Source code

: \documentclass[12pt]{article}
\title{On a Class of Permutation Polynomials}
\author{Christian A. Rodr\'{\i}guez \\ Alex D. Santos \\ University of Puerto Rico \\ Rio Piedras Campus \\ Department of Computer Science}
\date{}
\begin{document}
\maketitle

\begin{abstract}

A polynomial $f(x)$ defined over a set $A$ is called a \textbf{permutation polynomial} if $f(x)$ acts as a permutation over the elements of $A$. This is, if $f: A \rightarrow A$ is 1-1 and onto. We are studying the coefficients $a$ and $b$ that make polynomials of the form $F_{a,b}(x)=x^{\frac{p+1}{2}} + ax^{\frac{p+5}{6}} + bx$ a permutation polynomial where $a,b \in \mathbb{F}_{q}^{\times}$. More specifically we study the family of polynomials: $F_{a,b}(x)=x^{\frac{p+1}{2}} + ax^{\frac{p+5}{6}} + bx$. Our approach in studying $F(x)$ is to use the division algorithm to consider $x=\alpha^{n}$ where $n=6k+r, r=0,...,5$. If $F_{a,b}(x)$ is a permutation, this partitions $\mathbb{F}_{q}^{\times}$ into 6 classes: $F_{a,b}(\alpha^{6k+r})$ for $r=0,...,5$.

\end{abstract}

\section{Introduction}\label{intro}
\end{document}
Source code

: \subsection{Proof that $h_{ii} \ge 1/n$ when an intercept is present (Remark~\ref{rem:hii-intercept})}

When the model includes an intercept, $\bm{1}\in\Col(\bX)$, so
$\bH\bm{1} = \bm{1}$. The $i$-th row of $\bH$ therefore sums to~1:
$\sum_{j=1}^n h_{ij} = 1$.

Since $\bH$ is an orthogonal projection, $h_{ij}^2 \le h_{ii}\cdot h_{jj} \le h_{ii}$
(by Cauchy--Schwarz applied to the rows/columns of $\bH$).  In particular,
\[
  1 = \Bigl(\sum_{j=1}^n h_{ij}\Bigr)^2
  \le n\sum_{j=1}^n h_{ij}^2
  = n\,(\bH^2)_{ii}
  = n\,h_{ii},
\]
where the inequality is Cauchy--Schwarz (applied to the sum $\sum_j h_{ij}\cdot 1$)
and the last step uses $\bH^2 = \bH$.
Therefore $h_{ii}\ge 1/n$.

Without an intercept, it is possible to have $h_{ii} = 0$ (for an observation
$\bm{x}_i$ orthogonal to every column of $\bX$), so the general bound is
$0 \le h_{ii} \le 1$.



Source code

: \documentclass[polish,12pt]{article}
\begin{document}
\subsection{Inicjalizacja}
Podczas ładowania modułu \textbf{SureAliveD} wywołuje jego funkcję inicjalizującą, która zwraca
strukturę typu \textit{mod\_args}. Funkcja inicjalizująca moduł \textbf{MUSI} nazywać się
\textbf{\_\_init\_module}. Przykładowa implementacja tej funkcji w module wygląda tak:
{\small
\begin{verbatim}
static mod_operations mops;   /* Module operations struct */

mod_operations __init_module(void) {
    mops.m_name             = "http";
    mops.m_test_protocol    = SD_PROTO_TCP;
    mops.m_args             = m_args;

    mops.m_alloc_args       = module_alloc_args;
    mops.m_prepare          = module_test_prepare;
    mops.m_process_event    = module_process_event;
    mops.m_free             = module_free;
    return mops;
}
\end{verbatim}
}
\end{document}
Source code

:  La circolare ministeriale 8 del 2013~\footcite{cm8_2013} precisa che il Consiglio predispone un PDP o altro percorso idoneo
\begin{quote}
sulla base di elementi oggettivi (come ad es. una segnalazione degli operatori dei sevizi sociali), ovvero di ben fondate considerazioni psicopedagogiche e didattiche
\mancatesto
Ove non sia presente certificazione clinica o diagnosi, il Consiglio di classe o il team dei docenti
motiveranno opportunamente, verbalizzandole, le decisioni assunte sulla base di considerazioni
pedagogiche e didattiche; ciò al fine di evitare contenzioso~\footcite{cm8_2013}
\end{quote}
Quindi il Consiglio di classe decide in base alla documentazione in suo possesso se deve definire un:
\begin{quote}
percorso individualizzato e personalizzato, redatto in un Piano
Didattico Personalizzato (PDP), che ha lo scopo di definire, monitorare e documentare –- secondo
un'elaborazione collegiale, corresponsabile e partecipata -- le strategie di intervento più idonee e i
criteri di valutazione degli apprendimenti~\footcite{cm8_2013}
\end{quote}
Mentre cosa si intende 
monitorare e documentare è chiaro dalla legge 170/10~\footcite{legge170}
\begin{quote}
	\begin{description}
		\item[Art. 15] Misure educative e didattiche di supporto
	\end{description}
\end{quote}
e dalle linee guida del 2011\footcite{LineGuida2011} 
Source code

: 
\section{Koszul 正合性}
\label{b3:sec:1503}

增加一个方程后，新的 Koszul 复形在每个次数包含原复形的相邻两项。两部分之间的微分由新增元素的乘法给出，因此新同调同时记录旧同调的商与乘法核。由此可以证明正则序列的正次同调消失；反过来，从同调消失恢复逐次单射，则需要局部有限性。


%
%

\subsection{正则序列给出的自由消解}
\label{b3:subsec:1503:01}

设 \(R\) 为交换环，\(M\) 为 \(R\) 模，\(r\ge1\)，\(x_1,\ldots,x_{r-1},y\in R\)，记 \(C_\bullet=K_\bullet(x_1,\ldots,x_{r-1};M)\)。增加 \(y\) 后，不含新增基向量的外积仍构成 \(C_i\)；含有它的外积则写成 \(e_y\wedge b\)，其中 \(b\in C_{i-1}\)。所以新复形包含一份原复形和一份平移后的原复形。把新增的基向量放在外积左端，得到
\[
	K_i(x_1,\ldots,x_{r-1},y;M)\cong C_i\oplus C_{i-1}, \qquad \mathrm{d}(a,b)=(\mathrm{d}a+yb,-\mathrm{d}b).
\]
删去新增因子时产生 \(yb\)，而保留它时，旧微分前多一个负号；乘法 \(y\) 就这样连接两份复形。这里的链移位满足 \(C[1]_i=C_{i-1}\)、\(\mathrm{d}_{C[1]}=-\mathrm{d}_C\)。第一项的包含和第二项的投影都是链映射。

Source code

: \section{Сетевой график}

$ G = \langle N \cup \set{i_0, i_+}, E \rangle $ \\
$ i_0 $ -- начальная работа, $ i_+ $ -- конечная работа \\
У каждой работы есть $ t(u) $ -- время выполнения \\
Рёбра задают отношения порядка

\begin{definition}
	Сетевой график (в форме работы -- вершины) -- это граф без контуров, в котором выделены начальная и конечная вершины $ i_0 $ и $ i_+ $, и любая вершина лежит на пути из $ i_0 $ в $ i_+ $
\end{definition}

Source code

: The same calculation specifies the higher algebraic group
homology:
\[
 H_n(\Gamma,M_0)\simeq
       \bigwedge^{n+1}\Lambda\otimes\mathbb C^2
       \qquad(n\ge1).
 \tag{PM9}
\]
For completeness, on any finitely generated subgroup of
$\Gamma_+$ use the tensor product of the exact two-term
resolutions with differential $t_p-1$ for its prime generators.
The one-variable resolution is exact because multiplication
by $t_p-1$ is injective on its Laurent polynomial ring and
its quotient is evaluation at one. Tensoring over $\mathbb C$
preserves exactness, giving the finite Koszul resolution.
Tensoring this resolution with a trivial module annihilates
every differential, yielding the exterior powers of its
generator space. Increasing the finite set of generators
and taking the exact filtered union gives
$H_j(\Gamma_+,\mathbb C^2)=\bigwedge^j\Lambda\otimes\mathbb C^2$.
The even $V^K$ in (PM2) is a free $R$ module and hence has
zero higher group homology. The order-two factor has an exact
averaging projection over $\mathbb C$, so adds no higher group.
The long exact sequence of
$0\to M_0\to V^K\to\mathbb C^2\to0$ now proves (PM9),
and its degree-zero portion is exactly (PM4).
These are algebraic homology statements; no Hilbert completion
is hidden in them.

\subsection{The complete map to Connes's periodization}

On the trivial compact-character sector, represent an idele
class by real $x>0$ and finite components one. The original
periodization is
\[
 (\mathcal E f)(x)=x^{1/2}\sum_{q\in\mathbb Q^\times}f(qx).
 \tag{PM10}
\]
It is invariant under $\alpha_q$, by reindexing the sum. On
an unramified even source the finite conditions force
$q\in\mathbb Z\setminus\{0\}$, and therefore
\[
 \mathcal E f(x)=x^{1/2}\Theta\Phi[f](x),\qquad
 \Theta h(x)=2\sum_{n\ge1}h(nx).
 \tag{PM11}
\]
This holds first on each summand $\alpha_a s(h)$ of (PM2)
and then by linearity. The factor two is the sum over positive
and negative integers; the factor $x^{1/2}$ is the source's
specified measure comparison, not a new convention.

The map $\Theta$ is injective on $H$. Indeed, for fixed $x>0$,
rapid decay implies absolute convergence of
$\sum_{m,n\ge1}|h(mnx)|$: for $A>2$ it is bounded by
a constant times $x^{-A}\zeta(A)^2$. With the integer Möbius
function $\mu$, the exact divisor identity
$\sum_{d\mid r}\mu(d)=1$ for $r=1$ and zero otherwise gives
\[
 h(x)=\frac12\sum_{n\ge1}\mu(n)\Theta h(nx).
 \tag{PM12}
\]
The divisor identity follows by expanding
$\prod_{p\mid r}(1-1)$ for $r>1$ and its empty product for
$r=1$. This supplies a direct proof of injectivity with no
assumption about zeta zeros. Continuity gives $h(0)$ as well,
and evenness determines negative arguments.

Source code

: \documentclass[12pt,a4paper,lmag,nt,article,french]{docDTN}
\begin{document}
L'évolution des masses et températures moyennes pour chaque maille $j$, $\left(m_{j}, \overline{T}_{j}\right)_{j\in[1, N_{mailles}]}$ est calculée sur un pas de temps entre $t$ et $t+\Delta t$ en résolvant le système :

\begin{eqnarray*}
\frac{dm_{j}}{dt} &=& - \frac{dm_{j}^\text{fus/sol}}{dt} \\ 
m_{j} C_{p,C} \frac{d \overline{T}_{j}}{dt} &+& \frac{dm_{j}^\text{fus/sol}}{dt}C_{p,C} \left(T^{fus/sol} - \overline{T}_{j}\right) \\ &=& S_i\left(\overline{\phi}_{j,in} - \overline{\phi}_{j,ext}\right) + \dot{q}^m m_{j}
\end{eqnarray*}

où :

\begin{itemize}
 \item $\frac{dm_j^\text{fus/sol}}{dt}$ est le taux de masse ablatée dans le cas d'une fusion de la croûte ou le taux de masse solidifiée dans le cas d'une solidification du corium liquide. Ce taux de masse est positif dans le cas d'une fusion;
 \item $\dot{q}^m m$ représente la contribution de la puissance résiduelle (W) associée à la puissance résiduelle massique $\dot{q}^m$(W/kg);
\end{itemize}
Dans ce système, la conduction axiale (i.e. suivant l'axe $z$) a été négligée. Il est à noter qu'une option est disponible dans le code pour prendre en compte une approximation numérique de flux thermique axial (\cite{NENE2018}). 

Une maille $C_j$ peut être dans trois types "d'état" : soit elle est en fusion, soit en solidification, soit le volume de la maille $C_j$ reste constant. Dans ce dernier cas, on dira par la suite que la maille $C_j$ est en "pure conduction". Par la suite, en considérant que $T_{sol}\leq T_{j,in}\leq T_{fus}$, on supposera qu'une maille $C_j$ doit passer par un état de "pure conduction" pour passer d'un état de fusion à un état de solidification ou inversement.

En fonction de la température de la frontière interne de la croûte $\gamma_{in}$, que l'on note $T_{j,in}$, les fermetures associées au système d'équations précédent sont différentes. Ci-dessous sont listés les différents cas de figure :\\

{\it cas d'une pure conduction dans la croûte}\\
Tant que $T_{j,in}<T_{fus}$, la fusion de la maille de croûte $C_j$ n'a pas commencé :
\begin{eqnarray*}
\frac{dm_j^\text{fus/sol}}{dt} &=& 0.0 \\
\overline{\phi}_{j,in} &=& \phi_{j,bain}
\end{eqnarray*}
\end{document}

**Task prompt:** Copy out every line of the data in which the word "degli" is found.

**Output for this exercise:**
sulla base di elementi oggettivi (come ad es. una segnalazione degli operatori dei sevizi sociali), ovvero di ben fondate considerazioni psicopedagogiche e didattiche
criteri di valutazione degli apprendimenti~\footcite{cm8_2013}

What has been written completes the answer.